Would you restate, exactly as they appear, the lines from the one containing "## by Jae Chan" through the end of the data below?

=-=-=

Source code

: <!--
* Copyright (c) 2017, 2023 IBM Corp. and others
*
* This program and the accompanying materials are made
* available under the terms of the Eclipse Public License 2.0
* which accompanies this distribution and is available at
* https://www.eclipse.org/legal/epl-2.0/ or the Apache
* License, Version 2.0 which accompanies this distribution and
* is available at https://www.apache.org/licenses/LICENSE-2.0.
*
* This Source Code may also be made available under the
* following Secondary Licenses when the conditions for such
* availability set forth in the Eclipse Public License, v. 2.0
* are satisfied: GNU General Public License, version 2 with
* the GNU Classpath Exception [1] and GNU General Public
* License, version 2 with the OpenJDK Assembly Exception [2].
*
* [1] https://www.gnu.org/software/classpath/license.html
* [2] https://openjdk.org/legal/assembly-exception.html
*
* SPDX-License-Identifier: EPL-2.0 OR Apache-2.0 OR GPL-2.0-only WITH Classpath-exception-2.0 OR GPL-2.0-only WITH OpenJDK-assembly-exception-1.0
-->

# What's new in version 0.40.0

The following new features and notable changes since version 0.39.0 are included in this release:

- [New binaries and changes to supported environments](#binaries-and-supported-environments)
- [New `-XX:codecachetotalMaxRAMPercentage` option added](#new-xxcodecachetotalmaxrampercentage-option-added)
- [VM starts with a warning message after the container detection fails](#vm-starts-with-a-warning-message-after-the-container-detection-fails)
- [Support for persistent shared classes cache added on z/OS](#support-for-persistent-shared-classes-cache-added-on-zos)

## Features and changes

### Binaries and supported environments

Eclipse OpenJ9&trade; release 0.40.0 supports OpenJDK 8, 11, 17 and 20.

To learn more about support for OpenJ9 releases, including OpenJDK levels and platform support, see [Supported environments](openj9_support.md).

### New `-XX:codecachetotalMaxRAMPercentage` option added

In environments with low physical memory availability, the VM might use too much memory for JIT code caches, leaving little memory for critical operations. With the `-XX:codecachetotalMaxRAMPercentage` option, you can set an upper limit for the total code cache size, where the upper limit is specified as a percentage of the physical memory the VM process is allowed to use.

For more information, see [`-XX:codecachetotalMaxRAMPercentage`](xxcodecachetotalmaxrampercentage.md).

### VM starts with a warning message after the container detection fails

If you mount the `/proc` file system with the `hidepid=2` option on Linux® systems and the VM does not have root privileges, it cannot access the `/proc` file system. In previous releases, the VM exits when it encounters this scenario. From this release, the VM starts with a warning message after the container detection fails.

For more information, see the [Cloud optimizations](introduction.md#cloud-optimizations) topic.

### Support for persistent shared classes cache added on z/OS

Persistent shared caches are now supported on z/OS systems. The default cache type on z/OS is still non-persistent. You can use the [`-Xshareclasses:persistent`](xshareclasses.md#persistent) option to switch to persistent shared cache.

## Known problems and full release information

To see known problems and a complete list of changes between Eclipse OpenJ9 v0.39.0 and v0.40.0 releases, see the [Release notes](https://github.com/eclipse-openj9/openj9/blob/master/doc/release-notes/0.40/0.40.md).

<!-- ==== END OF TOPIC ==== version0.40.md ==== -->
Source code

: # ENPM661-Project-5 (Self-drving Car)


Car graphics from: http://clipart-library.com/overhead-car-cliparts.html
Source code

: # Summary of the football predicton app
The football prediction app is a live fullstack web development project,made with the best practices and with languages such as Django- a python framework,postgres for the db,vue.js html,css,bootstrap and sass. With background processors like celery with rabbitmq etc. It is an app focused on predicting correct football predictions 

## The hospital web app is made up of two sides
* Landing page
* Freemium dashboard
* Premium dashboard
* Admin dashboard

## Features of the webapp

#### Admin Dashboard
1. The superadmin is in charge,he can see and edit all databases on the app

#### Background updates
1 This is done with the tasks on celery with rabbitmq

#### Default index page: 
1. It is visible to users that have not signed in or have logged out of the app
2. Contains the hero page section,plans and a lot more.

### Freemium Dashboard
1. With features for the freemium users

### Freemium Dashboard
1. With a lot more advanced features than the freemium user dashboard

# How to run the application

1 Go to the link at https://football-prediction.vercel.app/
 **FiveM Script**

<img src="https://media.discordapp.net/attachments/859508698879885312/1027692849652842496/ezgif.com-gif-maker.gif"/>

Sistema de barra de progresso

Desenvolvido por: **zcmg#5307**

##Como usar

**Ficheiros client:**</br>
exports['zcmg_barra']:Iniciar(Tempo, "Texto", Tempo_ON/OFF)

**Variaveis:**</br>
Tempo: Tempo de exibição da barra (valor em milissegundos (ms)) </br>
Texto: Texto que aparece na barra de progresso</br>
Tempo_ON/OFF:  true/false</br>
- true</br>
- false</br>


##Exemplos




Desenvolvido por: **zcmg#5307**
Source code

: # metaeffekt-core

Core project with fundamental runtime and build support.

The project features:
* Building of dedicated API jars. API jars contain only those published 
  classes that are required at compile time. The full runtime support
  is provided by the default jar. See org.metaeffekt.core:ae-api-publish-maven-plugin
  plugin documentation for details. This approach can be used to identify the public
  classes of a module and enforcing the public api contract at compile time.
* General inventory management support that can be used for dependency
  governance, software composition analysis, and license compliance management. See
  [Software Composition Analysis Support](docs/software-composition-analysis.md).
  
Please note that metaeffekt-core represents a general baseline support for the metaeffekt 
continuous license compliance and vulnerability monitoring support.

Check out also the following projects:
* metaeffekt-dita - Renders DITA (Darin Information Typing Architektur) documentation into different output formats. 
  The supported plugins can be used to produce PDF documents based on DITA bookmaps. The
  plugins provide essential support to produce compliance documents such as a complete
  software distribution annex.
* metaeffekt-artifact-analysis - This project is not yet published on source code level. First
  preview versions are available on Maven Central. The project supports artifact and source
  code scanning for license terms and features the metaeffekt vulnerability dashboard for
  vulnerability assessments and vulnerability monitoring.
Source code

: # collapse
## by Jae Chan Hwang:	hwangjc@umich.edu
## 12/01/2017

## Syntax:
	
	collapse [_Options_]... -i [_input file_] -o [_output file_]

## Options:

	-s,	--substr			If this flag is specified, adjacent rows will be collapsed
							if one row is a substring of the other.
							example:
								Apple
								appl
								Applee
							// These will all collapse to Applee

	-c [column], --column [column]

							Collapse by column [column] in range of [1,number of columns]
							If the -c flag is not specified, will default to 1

=-=-=

The completed task:
## by Jae Chan Hwang:	hwangjc@umich.edu
## 12/01/2017

## Syntax:
	
	collapse [_Options_]... -i [_input file_] -o [_output file_]

## Options:

	-s,	--substr			If this flag is specified, adjacent rows will be collapsed
							if one row is a substring of the other.
							example:
								Apple
								appl
								Applee
							// These will all collapse to Applee

	-c [column], --column [column]

							Collapse by column [column] in range of [1,number of columns]
							If the -c flag is not specified, will default to 1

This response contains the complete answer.